▸ **AIM OF THE EXERCISE**:
Going from the top of the data below, give again each line through the one containing "- [Enunciado](/practica-3/UT", both ends kept.

▸ **PROVIDED MATERIAL**:
----
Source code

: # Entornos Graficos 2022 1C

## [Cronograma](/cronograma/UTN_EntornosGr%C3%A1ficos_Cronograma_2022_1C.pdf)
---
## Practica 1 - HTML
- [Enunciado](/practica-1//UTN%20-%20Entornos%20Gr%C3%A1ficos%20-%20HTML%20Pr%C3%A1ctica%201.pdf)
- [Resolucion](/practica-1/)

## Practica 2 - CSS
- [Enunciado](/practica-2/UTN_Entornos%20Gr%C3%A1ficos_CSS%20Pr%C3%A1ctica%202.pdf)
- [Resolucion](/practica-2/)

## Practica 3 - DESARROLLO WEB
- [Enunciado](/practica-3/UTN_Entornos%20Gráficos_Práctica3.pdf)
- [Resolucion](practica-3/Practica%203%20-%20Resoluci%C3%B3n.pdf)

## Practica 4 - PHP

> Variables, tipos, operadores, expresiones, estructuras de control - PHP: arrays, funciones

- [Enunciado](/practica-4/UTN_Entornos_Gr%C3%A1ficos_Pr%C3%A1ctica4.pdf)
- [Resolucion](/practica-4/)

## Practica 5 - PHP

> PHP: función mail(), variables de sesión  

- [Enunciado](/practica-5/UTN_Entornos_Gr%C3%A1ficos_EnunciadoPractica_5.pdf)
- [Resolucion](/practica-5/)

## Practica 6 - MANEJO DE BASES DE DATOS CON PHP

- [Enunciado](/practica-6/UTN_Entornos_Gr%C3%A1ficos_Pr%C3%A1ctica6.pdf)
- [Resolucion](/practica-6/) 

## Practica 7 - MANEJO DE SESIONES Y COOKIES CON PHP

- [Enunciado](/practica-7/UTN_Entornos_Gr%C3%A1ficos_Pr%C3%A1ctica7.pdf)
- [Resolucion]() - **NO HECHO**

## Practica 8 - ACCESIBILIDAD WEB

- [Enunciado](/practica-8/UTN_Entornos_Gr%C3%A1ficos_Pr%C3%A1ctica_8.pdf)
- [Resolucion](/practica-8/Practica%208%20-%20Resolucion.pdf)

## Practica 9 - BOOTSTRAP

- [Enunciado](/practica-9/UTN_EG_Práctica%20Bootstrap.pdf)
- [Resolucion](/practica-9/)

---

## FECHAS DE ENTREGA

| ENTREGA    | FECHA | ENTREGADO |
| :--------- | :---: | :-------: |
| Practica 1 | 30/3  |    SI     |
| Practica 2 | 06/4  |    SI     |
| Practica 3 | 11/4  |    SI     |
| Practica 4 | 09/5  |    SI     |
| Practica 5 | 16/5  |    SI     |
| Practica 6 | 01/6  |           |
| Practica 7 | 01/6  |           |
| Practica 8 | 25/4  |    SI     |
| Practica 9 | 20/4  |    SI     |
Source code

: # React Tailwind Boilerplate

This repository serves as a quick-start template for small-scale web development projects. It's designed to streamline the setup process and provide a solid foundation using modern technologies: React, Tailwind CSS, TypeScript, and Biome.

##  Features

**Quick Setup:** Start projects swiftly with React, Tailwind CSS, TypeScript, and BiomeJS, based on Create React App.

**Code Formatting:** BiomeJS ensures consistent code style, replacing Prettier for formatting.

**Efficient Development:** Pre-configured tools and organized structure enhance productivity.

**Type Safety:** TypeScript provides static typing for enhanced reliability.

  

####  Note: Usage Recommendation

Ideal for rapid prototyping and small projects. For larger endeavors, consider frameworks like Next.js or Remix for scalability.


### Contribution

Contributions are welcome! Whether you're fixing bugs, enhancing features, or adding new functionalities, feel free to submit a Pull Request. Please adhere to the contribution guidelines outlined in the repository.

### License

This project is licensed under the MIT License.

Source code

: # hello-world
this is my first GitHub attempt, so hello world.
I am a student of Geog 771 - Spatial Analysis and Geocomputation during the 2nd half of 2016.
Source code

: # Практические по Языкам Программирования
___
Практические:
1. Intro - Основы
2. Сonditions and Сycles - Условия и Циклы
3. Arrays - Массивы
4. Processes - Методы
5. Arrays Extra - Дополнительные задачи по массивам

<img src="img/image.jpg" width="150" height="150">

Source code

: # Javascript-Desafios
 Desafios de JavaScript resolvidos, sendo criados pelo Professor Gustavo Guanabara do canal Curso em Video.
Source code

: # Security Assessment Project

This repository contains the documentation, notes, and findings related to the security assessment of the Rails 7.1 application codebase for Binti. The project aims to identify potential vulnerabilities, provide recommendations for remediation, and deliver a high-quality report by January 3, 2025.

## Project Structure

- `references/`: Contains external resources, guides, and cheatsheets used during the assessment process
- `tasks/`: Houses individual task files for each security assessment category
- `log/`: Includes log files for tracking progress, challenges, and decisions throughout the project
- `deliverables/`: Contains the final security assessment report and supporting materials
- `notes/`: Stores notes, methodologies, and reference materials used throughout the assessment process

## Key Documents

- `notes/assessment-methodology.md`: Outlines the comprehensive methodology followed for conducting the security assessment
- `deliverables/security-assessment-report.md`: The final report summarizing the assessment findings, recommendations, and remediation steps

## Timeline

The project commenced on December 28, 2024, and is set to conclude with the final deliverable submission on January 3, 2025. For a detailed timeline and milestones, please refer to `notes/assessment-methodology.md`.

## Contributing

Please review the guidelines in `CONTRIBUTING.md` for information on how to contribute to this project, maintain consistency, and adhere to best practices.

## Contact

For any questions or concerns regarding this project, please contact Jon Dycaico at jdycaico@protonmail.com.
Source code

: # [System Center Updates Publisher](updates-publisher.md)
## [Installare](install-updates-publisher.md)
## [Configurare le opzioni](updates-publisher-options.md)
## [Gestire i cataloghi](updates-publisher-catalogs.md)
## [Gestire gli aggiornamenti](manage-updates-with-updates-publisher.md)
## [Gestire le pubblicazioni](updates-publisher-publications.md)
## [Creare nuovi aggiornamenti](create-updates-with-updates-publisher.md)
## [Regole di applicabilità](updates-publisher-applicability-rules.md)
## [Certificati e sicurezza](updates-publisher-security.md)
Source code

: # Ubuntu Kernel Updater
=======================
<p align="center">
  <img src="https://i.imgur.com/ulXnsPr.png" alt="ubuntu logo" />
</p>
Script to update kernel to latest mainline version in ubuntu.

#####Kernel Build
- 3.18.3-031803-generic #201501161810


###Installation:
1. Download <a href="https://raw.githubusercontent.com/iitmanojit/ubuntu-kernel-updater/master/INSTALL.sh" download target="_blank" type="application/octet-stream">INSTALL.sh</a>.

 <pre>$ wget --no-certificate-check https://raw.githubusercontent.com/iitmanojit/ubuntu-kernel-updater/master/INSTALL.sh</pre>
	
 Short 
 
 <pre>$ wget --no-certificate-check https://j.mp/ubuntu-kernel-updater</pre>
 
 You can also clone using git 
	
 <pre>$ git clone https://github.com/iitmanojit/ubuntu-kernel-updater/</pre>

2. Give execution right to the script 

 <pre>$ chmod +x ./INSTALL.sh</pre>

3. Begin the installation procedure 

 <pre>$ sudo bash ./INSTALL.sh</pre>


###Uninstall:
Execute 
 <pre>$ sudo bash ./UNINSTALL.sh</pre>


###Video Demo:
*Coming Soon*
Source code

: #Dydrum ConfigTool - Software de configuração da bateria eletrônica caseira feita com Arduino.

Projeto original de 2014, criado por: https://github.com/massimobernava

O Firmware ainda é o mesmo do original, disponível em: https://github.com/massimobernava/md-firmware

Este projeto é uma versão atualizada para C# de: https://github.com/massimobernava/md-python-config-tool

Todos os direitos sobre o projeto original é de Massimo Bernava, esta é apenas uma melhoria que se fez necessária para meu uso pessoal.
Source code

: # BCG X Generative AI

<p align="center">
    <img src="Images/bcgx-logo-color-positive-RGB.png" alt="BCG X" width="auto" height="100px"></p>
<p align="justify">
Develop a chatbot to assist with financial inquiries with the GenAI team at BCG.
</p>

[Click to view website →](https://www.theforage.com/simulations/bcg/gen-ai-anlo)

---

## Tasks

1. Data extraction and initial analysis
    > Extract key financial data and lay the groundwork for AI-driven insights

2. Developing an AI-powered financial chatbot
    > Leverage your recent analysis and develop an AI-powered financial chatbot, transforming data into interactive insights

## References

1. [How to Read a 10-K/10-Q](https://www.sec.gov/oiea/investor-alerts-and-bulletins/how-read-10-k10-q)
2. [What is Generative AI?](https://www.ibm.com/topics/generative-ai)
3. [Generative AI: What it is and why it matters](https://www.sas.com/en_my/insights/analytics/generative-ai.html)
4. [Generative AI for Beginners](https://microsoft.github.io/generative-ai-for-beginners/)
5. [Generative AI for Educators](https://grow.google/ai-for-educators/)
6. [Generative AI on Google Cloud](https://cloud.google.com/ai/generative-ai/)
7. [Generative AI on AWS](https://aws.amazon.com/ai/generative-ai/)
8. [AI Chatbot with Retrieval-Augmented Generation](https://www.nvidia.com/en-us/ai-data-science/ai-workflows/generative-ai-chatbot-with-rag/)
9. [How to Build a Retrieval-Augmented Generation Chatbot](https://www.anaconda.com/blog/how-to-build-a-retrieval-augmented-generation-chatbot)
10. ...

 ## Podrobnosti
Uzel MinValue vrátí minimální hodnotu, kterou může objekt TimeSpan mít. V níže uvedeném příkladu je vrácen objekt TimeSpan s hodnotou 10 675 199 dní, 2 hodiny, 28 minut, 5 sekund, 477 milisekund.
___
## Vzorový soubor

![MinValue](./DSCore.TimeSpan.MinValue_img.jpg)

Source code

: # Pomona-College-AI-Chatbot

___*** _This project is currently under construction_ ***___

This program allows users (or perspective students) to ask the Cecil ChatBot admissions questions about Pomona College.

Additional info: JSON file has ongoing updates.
----
▸ **OUTPUT OF THE EXERCISE**:
Source code

: # Entornos Graficos 2022 1C

## [Cronograma](/cronograma/UTN_EntornosGr%C3%A1ficos_Cronograma_2022_1C.pdf)
---
## Practica 1 - HTML
- [Enunciado](/practica-1//UTN%20-%20Entornos%20Gr%C3%A1ficos%20-%20HTML%20Pr%C3%A1ctica%201.pdf)
- [Resolucion](/practica-1/)

## Practica 2 - CSS
- [Enunciado](/practica-2/UTN_Entornos%20Gr%C3%A1ficos_CSS%20Pr%C3%A1ctica%202.pdf)
- [Resolucion](/practica-2/)

## Practica 3 - DESARROLLO WEB
- [Enunciado](/practica-3/UTN_Entornos%20Gráficos_Práctica3.pdf)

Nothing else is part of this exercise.